**Records for this exercise:**
· · · ·

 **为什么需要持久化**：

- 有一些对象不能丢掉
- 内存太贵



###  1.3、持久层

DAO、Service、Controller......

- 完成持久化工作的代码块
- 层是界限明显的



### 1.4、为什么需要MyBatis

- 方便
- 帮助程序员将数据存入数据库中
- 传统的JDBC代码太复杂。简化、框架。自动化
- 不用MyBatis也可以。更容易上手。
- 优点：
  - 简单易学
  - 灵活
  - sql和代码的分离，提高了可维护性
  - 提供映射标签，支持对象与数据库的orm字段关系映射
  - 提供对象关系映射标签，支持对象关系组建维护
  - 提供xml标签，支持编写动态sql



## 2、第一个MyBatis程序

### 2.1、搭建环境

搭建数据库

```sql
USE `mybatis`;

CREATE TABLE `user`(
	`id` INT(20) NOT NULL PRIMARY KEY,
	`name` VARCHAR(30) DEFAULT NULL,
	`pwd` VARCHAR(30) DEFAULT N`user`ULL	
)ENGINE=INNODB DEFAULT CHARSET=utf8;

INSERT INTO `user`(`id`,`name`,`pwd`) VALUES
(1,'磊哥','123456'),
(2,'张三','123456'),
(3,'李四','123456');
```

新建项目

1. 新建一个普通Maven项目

· · · ·

**Exercise details:** Reproduce exactly the lines from the one containing "- 提供对象关系映射标签，支持对象关系组建维护" through the last line of the records above, including both, and nothing else.

**Response below:**
  - 提供对象关系映射标签，支持对象关系组建维护
  - 提供xml标签，支持编写动态sql



## 2、第一个MyBatis程序

### 2.1、搭建环境

搭建数据库

```sql
USE `mybatis`;

CREATE TABLE `user`(
	`id` INT(20) NOT NULL PRIMARY KEY,
	`name` VARCHAR(30) DEFAULT NULL,
	`pwd` VARCHAR(30) DEFAULT N`user`ULL	
)ENGINE=INNODB DEFAULT CHARSET=utf8;

INSERT INTO `user`(`id`,`name`,`pwd`) VALUES
(1,'磊哥','123456'),
(2,'张三','123456'),
(3,'李四','123456');
```

新建项目

1. 新建一个普通Maven项目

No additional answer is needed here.